* [Supplied data]:
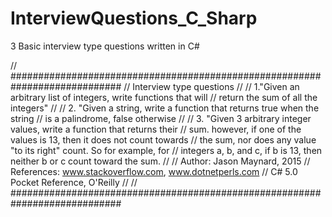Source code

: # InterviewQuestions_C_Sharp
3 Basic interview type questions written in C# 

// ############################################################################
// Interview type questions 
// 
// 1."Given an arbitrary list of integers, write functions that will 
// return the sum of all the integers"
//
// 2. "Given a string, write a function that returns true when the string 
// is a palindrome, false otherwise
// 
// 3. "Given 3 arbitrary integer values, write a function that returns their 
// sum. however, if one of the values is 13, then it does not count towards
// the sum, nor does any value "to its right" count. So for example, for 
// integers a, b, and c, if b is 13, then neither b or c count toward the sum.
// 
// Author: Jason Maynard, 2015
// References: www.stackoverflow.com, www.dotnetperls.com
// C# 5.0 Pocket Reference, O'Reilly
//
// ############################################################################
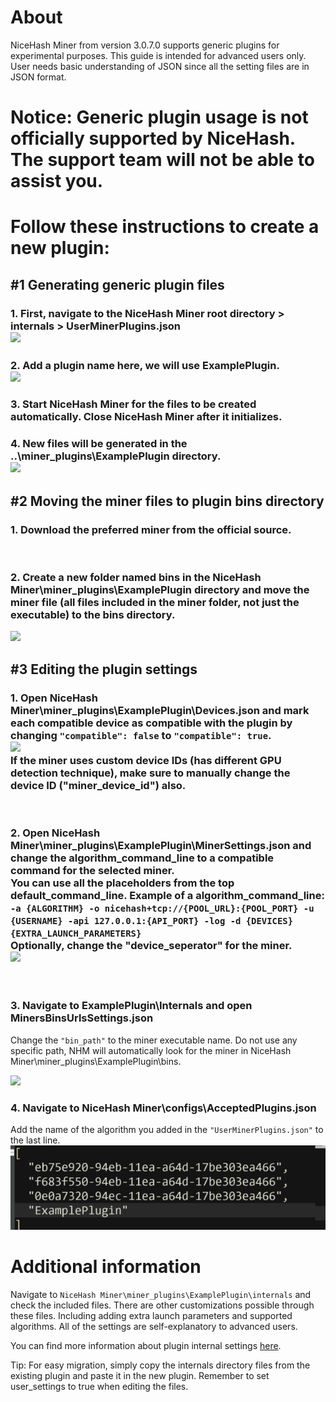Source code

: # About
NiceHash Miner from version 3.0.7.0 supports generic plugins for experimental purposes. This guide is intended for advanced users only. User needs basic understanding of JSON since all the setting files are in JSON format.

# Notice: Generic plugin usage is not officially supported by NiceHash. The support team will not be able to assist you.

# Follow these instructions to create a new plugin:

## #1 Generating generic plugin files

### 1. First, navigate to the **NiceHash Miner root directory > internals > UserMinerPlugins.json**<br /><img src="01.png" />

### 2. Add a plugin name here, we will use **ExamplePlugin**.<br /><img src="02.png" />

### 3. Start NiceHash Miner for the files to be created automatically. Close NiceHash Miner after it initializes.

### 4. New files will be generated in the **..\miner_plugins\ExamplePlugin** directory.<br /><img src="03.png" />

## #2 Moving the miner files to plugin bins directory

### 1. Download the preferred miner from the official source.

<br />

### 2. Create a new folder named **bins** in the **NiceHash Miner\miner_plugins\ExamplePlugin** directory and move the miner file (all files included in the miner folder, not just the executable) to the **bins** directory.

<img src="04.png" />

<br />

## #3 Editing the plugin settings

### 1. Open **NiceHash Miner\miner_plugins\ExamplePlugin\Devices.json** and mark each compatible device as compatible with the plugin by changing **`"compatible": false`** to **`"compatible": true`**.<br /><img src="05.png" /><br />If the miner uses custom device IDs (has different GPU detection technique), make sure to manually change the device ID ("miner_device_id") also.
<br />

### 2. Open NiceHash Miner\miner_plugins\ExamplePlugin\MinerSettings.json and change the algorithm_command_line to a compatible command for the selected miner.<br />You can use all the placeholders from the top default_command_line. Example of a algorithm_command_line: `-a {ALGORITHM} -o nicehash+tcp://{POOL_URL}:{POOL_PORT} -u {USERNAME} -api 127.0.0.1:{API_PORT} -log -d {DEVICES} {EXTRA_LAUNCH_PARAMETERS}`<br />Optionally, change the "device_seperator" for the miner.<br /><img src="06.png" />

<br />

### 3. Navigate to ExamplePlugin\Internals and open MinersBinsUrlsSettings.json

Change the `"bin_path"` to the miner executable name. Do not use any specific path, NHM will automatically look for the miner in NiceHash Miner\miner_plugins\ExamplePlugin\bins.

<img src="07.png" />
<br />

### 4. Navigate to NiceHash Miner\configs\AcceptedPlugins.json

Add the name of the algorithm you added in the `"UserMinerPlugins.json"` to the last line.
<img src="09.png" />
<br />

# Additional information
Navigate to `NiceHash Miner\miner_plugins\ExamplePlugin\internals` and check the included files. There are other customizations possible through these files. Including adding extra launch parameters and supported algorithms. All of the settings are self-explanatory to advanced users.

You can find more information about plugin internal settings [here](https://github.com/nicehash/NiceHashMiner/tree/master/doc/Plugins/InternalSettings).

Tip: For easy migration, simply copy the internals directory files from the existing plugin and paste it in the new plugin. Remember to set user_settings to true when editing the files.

* [Task to carry out]: Repeat the listing above up to and including the line with "### 3. Start", starting from its first line. Drop any pictures.

* [Exercise answer]:
Source code

: # InterviewQuestions_C_Sharp
3 Basic interview type questions written in C# 

// ############################################################################
// Interview type questions 
// 
// 1."Given an arbitrary list of integers, write functions that will 
// return the sum of all the integers"
//
// 2. "Given a string, write a function that returns true when the string 
// is a palindrome, false otherwise
// 
// 3. "Given 3 arbitrary integer values, write a function that returns their 
// sum. however, if one of the values is 13, then it does not count towards
// the sum, nor does any value "to its right" count. So for example, for 
// integers a, b, and c, if b is 13, then neither b or c count toward the sum.
// 
// Author: Jason Maynard, 2015
// References: www.stackoverflow.com, www.dotnetperls.com
// C# 5.0 Pocket Reference, O'Reilly
//
// ############################################################################
Source code

: # About
NiceHash Miner from version 3.0.7.0 supports generic plugins for experimental purposes. This guide is intended for advanced users only. User needs basic understanding of JSON since all the setting files are in JSON format.

# Notice: Generic plugin usage is not officially supported by NiceHash. The support team will not be able to assist you.

# Follow these instructions to create a new plugin:

## #1 Generating generic plugin files

### 1. First, navigate to the **NiceHash Miner root directory > internals > UserMinerPlugins.json**<br /><img src="01.png" />

### 2. Add a plugin name here, we will use **ExamplePlugin**.<br /><img src="02.png" />

### 3. Start NiceHash Miner for the files to be created automatically. Close NiceHash Miner after it initializes.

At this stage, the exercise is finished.